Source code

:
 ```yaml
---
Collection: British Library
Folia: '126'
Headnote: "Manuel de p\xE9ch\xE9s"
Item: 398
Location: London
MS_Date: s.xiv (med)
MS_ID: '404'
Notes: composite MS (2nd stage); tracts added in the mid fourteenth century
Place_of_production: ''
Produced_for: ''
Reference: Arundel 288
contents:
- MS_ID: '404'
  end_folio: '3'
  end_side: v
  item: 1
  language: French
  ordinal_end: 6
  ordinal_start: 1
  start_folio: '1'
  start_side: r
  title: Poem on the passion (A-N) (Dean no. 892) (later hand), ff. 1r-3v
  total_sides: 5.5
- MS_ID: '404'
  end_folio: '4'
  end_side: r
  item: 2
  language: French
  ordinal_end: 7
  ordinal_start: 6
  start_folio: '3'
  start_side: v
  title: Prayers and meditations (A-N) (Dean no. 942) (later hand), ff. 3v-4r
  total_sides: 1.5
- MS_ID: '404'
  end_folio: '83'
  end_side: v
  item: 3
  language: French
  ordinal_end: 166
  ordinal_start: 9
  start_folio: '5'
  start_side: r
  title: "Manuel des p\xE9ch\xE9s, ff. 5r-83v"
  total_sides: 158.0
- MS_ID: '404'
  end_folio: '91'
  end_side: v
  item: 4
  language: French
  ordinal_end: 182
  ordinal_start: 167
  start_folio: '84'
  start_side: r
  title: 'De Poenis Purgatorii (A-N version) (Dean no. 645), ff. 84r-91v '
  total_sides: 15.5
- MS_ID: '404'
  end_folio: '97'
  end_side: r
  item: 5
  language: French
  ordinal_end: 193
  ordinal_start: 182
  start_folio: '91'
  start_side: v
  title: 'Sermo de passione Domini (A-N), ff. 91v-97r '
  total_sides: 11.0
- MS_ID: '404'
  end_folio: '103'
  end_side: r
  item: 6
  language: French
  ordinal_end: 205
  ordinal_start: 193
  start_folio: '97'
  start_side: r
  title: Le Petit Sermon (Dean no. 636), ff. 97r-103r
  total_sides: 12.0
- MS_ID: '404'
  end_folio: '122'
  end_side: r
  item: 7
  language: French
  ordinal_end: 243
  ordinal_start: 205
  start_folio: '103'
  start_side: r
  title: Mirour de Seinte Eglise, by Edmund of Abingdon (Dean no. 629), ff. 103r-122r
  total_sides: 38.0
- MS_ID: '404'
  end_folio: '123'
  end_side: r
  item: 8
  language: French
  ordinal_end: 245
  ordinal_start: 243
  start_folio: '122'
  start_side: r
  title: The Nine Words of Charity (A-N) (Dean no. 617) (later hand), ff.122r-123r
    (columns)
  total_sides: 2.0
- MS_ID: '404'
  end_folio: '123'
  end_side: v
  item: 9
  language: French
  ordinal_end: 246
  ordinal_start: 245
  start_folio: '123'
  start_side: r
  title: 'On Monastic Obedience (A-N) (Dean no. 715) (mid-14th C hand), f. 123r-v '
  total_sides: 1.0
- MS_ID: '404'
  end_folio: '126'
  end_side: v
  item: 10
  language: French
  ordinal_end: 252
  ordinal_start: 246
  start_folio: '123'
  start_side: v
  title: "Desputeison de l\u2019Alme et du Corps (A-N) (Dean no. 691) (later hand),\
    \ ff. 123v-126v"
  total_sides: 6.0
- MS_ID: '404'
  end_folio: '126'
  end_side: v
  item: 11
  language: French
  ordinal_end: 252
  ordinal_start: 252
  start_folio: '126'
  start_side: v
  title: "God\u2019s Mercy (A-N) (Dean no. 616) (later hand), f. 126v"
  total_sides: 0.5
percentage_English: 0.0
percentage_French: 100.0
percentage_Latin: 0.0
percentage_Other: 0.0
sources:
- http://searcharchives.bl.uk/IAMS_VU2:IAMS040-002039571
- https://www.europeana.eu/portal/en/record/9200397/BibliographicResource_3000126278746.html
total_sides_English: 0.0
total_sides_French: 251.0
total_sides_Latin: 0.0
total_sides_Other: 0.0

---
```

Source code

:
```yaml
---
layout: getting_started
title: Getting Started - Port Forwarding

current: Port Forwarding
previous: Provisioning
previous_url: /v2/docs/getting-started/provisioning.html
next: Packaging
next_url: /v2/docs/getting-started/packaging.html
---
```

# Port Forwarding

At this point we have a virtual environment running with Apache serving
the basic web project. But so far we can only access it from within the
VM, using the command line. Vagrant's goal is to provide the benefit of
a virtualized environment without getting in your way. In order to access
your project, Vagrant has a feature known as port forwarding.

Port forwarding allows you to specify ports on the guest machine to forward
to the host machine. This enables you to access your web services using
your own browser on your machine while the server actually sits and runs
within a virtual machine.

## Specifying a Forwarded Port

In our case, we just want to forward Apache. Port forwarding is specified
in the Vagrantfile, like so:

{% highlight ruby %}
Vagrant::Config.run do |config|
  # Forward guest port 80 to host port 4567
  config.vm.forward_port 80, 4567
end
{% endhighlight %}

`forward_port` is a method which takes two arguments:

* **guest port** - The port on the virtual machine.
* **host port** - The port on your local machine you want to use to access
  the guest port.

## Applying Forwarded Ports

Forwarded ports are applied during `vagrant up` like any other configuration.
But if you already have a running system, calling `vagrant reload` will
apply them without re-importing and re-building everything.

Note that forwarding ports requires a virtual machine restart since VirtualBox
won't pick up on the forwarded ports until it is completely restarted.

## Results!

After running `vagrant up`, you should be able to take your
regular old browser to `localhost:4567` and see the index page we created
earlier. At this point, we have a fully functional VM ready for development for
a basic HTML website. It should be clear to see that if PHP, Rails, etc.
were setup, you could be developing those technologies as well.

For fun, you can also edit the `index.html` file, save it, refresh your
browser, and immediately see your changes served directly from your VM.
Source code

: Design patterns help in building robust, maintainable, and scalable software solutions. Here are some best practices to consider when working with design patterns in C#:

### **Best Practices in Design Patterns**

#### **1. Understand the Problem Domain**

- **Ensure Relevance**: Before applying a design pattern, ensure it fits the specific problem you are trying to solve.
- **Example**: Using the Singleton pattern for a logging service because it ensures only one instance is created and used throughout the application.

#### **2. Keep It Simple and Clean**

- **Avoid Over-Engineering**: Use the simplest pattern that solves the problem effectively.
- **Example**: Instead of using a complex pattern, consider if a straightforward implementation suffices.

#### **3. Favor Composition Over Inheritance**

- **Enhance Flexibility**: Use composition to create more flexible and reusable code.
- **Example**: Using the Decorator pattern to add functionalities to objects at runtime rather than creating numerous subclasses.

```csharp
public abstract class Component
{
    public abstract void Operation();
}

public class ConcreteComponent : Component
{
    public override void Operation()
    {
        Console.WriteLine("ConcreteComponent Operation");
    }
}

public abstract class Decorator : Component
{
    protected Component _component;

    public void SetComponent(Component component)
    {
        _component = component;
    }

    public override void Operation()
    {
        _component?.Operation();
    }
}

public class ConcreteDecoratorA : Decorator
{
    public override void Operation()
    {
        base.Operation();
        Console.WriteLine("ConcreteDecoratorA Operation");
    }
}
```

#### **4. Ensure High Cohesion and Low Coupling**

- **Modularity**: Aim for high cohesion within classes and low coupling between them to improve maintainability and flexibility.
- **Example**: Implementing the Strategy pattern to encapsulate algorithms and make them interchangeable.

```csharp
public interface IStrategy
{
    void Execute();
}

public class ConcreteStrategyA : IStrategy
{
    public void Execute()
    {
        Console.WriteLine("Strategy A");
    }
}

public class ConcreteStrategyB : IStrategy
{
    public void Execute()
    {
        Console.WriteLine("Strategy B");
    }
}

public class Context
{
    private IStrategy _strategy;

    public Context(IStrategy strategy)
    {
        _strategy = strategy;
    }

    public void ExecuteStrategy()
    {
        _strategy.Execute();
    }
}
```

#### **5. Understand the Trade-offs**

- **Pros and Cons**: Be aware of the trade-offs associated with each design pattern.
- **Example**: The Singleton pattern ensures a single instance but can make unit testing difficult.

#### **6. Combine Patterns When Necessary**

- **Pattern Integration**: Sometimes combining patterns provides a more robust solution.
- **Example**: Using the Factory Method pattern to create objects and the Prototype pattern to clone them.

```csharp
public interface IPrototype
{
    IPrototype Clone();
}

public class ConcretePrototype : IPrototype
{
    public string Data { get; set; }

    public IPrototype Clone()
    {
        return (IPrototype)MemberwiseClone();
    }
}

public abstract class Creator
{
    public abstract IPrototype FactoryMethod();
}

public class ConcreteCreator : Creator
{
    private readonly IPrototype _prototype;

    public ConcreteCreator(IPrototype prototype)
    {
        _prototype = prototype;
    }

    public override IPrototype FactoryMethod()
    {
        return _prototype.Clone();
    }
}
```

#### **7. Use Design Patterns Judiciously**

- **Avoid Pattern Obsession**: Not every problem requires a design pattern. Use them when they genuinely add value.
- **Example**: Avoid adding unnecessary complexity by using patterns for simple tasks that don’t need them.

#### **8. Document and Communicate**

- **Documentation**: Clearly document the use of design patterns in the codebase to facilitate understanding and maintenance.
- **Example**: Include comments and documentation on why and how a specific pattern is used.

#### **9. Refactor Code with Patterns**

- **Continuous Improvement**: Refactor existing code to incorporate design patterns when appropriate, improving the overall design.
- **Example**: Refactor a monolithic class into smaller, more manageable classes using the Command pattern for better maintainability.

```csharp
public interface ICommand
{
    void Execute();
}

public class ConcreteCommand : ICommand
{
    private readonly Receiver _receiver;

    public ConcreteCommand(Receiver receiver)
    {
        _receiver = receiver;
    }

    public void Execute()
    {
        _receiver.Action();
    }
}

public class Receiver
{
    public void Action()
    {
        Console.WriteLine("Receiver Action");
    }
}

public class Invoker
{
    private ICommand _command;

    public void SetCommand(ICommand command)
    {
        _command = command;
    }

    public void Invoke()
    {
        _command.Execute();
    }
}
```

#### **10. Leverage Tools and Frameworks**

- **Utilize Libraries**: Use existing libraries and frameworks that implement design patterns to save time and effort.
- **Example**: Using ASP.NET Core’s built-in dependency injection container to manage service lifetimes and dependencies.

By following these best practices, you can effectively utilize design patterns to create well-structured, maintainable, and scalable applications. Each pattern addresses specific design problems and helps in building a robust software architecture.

┄┄┄┄┄┄┄┄┄┄

Brief: Collect from the data above every line that includes "software".

Exercise output:
: Design patterns help in building robust, maintainable, and scalable software solutions. Here are some best practices to consider when working with design patterns in C#:
By following these best practices, you can effectively utilize design patterns to create well-structured, maintainable, and scalable applications. Each pattern addresses specific design problems and helps in building a robust software architecture.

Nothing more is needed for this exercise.